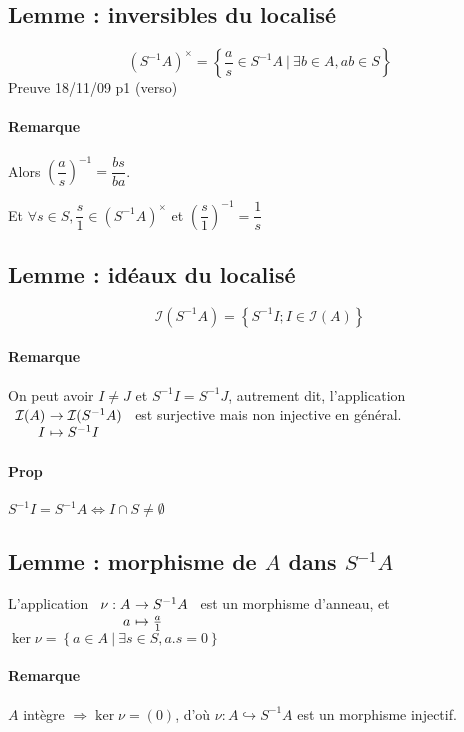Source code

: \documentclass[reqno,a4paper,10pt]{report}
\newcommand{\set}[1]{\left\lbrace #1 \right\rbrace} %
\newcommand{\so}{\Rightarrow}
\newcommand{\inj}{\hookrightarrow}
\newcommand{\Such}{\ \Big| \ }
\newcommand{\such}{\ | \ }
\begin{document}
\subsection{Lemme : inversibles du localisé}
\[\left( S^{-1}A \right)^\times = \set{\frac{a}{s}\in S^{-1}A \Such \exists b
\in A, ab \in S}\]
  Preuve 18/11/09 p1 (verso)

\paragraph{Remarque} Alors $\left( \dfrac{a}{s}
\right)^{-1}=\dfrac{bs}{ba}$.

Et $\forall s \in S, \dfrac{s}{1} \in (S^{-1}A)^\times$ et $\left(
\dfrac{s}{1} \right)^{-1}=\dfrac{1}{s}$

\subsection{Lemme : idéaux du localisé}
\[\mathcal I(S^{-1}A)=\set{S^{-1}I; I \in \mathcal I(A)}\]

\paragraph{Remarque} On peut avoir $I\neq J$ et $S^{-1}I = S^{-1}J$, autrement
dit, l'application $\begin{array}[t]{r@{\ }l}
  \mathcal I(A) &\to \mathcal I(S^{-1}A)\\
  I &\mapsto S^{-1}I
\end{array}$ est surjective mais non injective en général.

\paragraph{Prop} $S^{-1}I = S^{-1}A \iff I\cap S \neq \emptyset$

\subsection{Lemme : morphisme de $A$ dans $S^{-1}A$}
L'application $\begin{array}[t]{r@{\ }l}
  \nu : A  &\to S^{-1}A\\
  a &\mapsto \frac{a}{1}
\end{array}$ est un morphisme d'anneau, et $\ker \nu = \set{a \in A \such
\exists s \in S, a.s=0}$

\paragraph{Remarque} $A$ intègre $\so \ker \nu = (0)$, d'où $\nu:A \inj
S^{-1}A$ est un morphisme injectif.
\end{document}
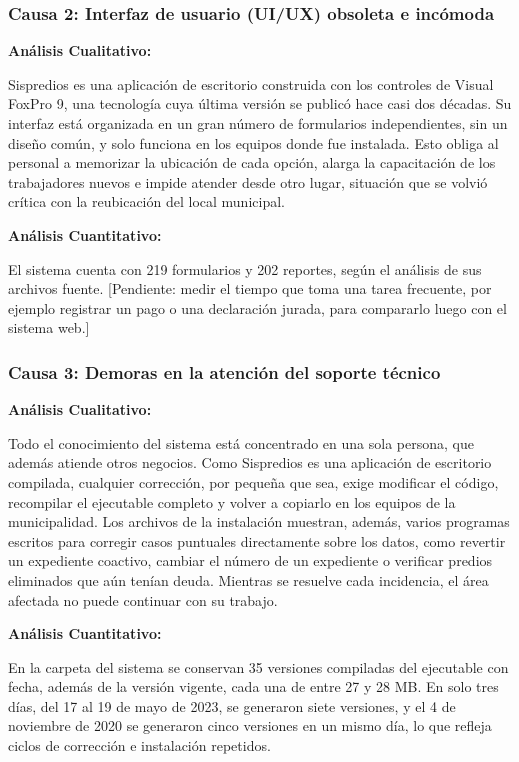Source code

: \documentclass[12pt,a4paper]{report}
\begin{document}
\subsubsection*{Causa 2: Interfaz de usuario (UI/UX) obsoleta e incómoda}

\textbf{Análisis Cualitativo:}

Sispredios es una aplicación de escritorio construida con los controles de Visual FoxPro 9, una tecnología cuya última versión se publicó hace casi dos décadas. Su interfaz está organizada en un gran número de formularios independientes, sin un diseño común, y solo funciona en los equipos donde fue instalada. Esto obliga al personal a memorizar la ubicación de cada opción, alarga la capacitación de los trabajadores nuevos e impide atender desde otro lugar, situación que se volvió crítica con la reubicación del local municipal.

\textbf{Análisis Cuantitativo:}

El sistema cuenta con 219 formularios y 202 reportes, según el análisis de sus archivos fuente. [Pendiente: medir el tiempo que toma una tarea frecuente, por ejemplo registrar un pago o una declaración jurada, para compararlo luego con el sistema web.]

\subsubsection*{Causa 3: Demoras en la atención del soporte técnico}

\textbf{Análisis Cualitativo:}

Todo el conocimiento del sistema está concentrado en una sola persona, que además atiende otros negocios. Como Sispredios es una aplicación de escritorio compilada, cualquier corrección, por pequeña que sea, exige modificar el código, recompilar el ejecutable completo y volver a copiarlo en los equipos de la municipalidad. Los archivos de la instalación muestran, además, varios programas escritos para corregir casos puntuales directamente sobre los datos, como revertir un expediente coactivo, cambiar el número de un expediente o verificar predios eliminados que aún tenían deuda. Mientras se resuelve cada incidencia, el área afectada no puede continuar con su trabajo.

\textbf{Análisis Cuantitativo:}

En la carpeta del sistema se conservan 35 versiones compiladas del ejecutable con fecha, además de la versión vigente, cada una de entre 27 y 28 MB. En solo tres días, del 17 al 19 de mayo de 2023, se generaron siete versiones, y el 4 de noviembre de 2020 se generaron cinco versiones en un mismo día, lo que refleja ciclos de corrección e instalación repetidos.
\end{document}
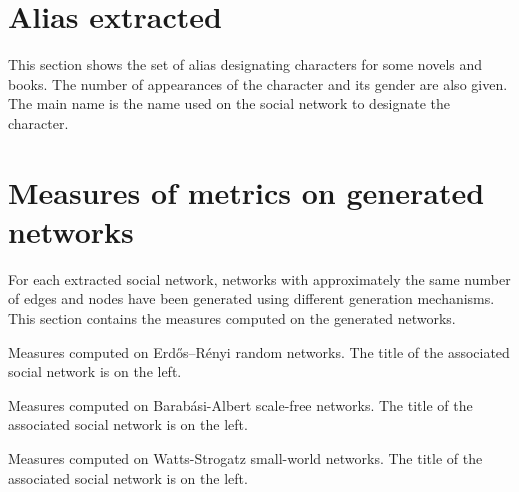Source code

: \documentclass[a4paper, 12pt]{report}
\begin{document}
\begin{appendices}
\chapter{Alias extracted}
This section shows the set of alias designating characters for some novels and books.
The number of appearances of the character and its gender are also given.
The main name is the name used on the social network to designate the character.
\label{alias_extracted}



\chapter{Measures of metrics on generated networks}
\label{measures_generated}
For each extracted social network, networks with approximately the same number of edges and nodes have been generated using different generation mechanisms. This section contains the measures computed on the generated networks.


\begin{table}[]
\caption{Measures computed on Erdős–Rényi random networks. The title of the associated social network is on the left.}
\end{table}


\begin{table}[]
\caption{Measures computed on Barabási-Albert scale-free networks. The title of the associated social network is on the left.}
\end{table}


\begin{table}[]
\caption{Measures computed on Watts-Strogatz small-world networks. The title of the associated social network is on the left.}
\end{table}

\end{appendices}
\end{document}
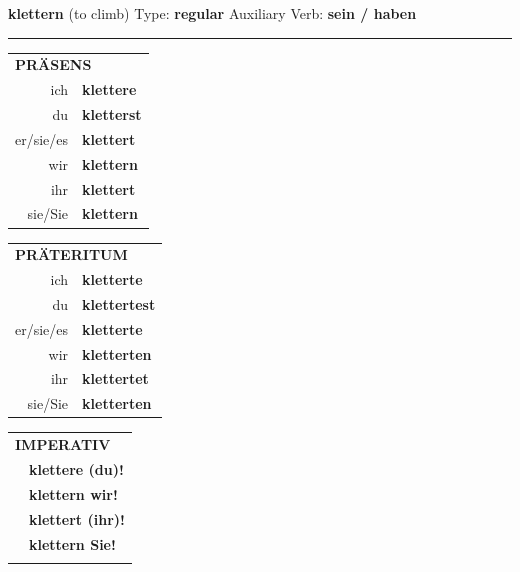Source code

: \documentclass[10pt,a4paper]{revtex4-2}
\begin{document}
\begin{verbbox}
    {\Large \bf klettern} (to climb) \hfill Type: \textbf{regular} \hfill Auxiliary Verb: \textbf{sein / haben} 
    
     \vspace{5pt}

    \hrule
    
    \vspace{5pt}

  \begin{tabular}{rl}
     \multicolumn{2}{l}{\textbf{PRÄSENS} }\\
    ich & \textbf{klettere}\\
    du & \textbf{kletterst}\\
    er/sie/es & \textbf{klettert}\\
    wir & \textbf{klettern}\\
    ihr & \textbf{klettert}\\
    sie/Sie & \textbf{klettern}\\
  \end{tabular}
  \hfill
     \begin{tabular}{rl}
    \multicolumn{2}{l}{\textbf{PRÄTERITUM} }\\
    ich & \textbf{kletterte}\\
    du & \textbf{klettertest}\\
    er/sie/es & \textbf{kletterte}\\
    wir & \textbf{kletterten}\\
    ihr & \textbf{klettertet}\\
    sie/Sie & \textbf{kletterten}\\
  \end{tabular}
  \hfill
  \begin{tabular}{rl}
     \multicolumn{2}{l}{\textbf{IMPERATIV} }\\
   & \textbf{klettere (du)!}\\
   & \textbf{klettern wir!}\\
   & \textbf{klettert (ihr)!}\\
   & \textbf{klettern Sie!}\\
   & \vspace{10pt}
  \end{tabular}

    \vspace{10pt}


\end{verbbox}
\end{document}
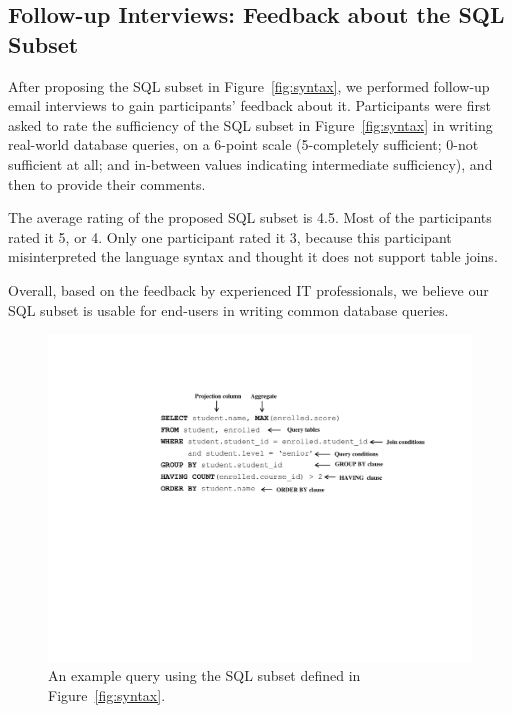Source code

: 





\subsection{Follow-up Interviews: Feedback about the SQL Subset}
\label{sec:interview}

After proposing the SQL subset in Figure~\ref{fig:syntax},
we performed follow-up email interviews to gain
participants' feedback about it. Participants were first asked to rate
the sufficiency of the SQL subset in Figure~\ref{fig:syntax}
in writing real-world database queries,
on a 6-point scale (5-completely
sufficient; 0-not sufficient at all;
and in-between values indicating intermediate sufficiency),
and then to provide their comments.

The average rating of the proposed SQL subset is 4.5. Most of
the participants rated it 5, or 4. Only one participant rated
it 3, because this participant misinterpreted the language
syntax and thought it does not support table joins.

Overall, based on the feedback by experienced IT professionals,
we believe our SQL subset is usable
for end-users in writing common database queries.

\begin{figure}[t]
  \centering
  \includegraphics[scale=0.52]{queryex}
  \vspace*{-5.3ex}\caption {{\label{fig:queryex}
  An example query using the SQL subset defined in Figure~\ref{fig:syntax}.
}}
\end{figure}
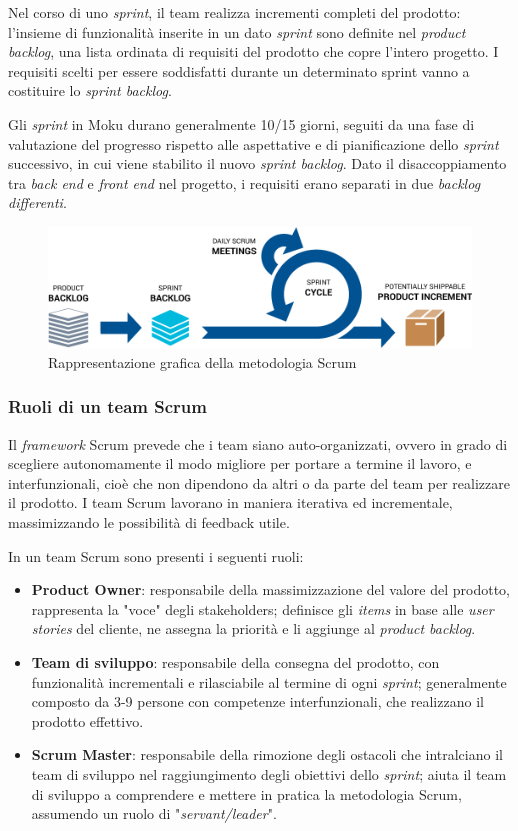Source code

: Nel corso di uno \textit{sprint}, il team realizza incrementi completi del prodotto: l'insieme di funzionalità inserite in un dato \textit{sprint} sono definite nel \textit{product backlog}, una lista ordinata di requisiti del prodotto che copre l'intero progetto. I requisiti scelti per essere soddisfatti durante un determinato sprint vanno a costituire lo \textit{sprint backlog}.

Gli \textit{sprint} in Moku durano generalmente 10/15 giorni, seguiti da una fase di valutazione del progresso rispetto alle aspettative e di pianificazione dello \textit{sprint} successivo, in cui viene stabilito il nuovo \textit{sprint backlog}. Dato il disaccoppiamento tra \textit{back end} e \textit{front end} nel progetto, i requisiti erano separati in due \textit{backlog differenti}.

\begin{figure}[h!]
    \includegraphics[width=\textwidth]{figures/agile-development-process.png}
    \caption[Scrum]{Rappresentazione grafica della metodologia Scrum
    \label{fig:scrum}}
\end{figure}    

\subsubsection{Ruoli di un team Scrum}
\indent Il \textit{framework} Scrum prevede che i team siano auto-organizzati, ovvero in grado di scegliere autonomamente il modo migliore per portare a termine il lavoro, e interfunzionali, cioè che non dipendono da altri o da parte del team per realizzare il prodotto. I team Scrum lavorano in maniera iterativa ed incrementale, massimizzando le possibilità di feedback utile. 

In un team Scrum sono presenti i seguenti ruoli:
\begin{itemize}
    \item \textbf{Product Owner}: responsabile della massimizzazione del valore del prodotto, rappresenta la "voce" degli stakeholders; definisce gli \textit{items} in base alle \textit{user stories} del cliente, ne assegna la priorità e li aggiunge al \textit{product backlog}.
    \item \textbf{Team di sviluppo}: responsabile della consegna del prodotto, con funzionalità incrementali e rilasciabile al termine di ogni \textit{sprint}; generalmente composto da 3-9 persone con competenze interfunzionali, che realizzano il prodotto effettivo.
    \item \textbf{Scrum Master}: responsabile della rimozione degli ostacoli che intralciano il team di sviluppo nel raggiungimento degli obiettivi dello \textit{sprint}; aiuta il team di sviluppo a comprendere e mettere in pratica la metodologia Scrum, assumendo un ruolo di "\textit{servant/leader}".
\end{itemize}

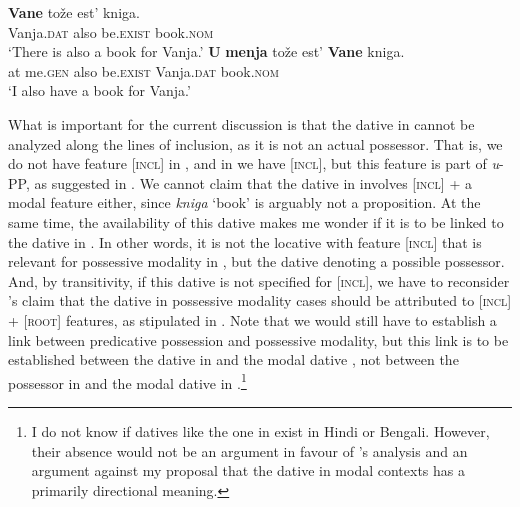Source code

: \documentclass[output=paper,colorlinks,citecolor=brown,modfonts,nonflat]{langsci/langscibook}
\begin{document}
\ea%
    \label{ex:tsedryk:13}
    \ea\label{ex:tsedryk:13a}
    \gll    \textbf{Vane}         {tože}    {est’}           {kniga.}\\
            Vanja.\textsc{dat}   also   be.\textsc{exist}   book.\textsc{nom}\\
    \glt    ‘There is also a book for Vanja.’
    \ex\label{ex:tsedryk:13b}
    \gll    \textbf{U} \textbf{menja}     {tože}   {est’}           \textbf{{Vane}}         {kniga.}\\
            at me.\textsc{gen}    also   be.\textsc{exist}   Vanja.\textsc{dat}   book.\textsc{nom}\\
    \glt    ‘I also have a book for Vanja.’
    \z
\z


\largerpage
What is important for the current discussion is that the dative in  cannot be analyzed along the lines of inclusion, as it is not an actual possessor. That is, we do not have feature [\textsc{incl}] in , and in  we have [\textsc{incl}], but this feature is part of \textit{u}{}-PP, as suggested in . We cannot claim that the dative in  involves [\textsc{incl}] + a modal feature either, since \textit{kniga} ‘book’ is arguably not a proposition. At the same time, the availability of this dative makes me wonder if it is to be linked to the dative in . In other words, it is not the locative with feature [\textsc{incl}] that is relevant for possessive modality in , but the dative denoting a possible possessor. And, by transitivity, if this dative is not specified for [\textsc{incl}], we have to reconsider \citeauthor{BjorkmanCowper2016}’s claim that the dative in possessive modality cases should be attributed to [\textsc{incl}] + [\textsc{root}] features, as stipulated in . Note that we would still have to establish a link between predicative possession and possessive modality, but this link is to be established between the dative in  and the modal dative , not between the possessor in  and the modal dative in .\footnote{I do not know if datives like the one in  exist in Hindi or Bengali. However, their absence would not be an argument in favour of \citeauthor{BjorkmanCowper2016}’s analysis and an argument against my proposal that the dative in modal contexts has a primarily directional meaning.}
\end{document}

***

Problem details: Search the entries above for the word "also" and copy each line where it appears.

Exercise result:
The number of appearances of the character and its gender are also given.
            Vanja.\textsc{dat}   also   be.\textsc{exist}   book.\textsc{nom}\\
    \glt    ‘There is also a book for Vanja.’
            at me.\textsc{gen}    also   be.\textsc{exist}   Vanja.\textsc{dat}   book.\textsc{nom}\\
    \glt    ‘I also have a book for Vanja.’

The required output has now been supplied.